Software Engineering practices: Testing
These days, software developers are used to writing unit tests for their code. These tests ensure that every part of a codebase works as intended and provides a safety net that makes it easier to change code without accidentally introducing bugs. Higher-level tests are performed at the component and system level, while integration tests ensure the code works correctly when interacting with external entities. This allows developers to move quickly with confidence.
For all the same reasons that having a suite of automated tests is hugely valuable for any software application, we need to do the same for all artefacts of a data project. This means having tests for data schemas, data transforms, SQL queries and data algorithms. In fact, we should view every configuration artefact that’s part of a project as code, and test and deploy it with the same care as any other code.

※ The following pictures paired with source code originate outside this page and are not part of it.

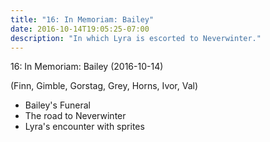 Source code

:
```yaml
---
title: "16: In Memoriam: Bailey"
date: 2016-10-14T19:05:25-07:00
description: "In which Lyra is escorted to Neverwinter."
---
```


16: In Memoriam: Bailey (2016-10-14)

(Finn, Gimble, Gorstag, Grey, Horns, Ivor, Val)

- Bailey's Funeral
- The road to Neverwinter
- Lyra's encounter with sprites
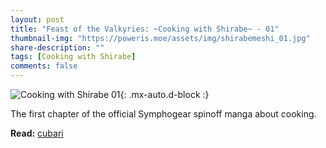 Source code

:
 ```yaml
---
layout: post
title: "Feast of the Valkyries: ~Cooking with Shirabe~ - 01"
thumbnail-img: "https://poweris.moe/assets/img/shirabemeshi_01.jpg"
share-description: ""
tags: [Cooking with Shirabe]
comments: false
---
```


![Cooking with Shirabe 01](https://poweris.moe/assets/img/shirabemeshi_01.jpg){: .mx-auto.d-block :}

The first chapter of the official Symphogear spinoff manga about cooking.
<!-- excerpt-end -->

**Read:** [cubari](https://cubari.moe/read/gist/CookingWithShirabe) <br>
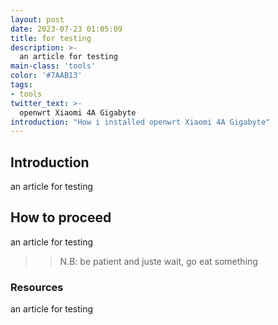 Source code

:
 ```yaml
---
layout: post
date: 2023-07-23 01:05:09
title: for testing
description: >-
  an article for testing
main-class: 'tools'
color: '#7AAB13'
tags:
- tools
twitter_text: >-
  openwrt Xiaomi 4A Gigabyte
introduction: "How i installed openwrt Xiaomi 4A Gigabyte"
---
```

## Introduction

an article for testing



## How to proceed

an article for testing

>> N.B: be patient and juste wait, go eat something


### Resources

an article for testing
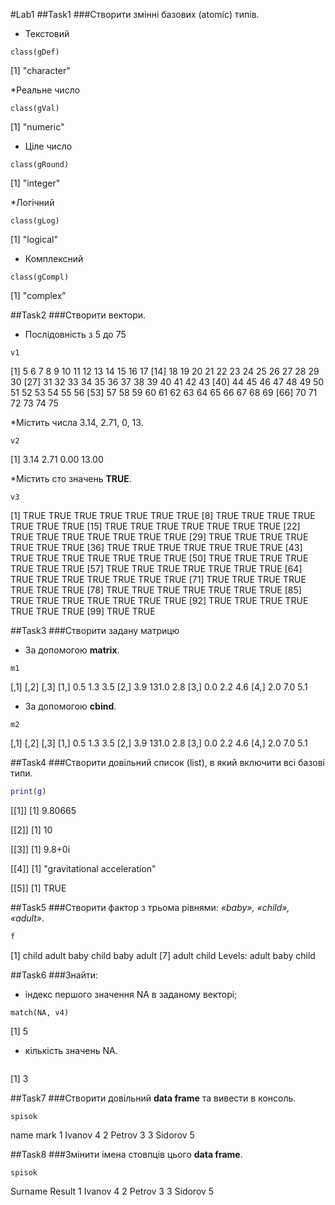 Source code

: #Lab1
##Task1
###Створити змінні базових (atomic) типів.
* Текстовий
```gDef <- "gravitational acceleration"
class(gDef)
```
[1] "character"

*Реальне число
```gVal <- 9.80665
class(gVal)
```
[1] "numeric"

* Ціле число
```gRound <- 10L
class(gRound)
```
[1] "integer"

*Логічний
```gLog <- TRUE
class(gLog)
```
[1] "logical"

* Комплексний
```gCompl <- (9.8+0i)
class(gCompl)
```
[1] "complex"

##Task2
###Створити вектори.
*  Послідовність з 5 до 75
```v1 <- c(5:75)
v1
```
[1]  5  6  7  8  9 10 11 12 13 14 15 16 17
[14] 18 19 20 21 22 23 24 25 26 27 28 29 30
[27] 31 32 33 34 35 36 37 38 39 40 41 42 43
[40] 44 45 46 47 48 49 50 51 52 53 54 55 56
[53] 57 58 59 60 61 62 63 64 65 66 67 68 69
[66] 70 71 72 73 74 75

*Містить числа 3.14, 2.71, 0, 13.
```v2 <- c(3.14, 2.71, 0, 13)
v2
```
[1]  3.14  2.71  0.00 13.00

*Містить сто значень **TRUE**.
```v3 <- c(rep(TRUE, 100))
v3
```
[1] TRUE TRUE TRUE TRUE TRUE TRUE TRUE
  [8] TRUE TRUE TRUE TRUE TRUE TRUE TRUE
 [15] TRUE TRUE TRUE TRUE TRUE TRUE TRUE
 [22] TRUE TRUE TRUE TRUE TRUE TRUE TRUE
 [29] TRUE TRUE TRUE TRUE TRUE TRUE TRUE
 [36] TRUE TRUE TRUE TRUE TRUE TRUE TRUE
 [43] TRUE TRUE TRUE TRUE TRUE TRUE TRUE
 [50] TRUE TRUE TRUE TRUE TRUE TRUE TRUE
 [57] TRUE TRUE TRUE TRUE TRUE TRUE TRUE
 [64] TRUE TRUE TRUE TRUE TRUE TRUE TRUE
 [71] TRUE TRUE TRUE TRUE TRUE TRUE TRUE
 [78] TRUE TRUE TRUE TRUE TRUE TRUE TRUE
 [85] TRUE TRUE TRUE TRUE TRUE TRUE TRUE
 [92] TRUE TRUE TRUE TRUE TRUE TRUE TRUE
 [99] TRUE TRUE
 
##Task3
###Створити задану матрицю
* За допомогою **matrix**.
```m1 <- matrix(c(0.5, 3.9, 0, 2, 1.3, 131, 2.2, 7, 3.5, 2.8, 4.6, 5.1), nrow = 4, ncol = 3)
m1
```
[,1]  [,2] [,3]
[1,]  0.5   1.3  3.5
[2,]  3.9 131.0  2.8
[3,]  0.0   2.2  4.6
[4,]  2.0   7.0  5.1

* За допомогою **cbind**.
```m2 <- cbind(c(0.5, 3.9, 0, 2),c(1.3, 131, 2.2, 7), c(3.5, 2.8, 4.6, 5.1))
m2
```
[,1]  [,2] [,3]
[1,]  0.5   1.3  3.5
[2,]  3.9 131.0  2.8
[3,]  0.0   2.2  4.6
[4,]  2.0   7.0  5.1

##Task4
###Створити довільний список (list), в який включити всі базові типи. 
```g <- list(gVal, gRound, gCompl, gDef, gLog)
print(g)
```
[[1]]
[1] 9.80665

[[2]]
[1] 10

[[3]]
[1] 9.8+0i

[[4]]
[1] "gravitational acceleration"

[[5]]
[1] TRUE

##Task5
###Створити фактор з трьома рівнями: *«baby», «child», «adult»*. 
```f <- factor(c("child", "adult", "baby", "child", "baby", "adult", "adult", "child"))
f
```
[1] child adult baby  child baby  adult
[7] adult child
Levels: adult baby child

##Task6
###Знайти:
* індекс першого значення NA в заданому векторі;
```v4 <- c(1:4, NA, 6, 7, NA, 9, NA, 11)
match(NA, v4)
```
[1] 5

* кількість значень NA.
```sum(is.na(v4))
```
[1] 3

##Task7
###Створити довільний **data frame** та вивести в консоль.
```spisok <- data.frame(name = c("Ivanov", "Petrov", "Sidorov"), mark=c(4,3,5))
spisok
```
 name mark
1  Ivanov    4
2  Petrov    3
3 Sidorov    5

##Task8
###Змінити імена стовпців цього **data frame**.
```names(spisok) <- c("Surname", "Result")
spisok
```
  Surname Result
1  Ivanov      4
2  Petrov      3
3 Sidorov      5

Automating the system lifecycle
A data system consists of many parts, ranging from cloud infrastructures, such as storage buckets and databases, to code that runs and processes data. To build these systems, we don’t just write code, we also need to deploy it and provision the infrastructure on which it runs.

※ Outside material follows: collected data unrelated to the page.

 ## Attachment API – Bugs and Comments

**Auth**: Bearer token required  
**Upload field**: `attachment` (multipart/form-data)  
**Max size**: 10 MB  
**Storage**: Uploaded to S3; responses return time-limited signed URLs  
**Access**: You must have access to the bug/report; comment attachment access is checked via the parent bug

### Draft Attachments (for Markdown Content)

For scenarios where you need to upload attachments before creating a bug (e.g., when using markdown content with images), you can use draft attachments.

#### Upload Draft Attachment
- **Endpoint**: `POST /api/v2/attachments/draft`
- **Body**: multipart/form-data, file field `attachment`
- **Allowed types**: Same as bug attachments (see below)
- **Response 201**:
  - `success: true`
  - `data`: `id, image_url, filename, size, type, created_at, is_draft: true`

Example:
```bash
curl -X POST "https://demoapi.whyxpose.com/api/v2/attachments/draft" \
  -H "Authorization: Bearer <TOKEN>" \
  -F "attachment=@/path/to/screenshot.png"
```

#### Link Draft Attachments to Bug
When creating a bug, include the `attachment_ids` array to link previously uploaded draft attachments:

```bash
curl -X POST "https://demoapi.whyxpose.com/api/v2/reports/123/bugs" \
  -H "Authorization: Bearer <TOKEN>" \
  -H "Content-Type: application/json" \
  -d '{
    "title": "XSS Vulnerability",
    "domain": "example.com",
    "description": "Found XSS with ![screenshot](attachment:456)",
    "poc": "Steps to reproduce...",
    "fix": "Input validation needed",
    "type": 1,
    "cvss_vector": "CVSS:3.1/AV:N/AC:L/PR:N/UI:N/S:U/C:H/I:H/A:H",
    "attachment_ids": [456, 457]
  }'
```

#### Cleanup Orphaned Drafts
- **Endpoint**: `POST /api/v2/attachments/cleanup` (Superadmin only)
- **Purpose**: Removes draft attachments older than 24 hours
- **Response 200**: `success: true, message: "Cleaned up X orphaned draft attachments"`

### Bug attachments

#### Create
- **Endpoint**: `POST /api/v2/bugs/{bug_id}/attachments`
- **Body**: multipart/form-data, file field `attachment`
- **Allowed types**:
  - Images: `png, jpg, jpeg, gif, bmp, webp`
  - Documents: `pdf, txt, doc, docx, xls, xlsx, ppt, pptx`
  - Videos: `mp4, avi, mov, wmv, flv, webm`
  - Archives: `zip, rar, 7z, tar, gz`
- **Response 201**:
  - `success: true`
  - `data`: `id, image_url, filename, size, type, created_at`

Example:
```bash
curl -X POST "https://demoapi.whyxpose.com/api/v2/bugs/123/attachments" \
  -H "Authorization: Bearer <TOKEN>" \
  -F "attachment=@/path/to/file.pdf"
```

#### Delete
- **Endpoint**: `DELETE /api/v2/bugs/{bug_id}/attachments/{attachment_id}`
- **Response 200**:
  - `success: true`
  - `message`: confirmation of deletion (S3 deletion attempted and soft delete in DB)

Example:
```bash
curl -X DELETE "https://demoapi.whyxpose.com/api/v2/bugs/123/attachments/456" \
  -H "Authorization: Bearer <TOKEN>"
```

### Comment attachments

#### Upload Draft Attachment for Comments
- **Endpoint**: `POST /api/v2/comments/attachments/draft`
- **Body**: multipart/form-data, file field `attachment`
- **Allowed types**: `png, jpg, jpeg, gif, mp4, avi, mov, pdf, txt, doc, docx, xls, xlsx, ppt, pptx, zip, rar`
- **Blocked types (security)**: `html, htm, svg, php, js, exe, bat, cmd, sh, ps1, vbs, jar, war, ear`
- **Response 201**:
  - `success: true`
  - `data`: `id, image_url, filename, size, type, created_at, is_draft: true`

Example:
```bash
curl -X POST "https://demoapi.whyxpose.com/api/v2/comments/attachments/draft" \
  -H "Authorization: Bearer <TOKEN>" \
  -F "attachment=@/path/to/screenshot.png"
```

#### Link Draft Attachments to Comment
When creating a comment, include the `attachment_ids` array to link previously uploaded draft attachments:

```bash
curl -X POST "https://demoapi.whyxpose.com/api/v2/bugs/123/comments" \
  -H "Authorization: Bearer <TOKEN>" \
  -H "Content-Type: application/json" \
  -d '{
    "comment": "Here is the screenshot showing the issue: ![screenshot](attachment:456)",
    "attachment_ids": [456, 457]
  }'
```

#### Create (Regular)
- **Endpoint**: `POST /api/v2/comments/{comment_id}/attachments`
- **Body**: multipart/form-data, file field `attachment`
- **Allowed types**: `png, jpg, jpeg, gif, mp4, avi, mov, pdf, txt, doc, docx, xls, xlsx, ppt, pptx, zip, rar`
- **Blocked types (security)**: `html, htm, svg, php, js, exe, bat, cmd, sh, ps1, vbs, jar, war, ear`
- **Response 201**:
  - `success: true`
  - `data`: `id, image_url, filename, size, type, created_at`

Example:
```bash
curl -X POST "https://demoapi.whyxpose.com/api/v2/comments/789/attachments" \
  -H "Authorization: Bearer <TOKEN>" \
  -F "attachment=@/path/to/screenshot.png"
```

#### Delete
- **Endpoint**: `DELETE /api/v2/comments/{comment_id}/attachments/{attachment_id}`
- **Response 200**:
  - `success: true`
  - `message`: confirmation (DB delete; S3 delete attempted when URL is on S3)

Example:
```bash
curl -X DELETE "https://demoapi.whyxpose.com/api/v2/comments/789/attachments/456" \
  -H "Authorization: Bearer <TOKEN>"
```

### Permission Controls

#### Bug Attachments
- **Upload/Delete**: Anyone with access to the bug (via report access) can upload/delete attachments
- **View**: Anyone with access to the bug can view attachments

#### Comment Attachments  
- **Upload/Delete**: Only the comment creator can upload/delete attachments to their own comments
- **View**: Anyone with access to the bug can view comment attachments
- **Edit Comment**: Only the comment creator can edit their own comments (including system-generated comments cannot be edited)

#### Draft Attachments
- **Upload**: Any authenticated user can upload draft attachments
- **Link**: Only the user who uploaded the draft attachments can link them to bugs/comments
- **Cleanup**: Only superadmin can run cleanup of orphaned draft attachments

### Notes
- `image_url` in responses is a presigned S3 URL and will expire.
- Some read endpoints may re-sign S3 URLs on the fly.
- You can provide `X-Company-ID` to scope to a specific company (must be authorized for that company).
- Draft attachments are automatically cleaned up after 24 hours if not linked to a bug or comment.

Too many systems rely on manual steps in order to build and deploy parts of it, or to perform maintenance like data updates and bug fixes. The result can be brittle systems where there’s a lot of scope for human error. It’s also slow and costly to maintain such systems – and this cost can grow as the system scales up to get bigger and more complex. To avoid such problems, we should aim to automate every aspect of the system lifecycle: building, deploying, provisioning, and maintaining all parts of the system.
Cloud platforms make this goal significantly more achievable. Every piece of infrastructure can be configured via code so that no manual steps are necessary. This means that, ideally, we should be able to recreate a whole system from scratch just by running code.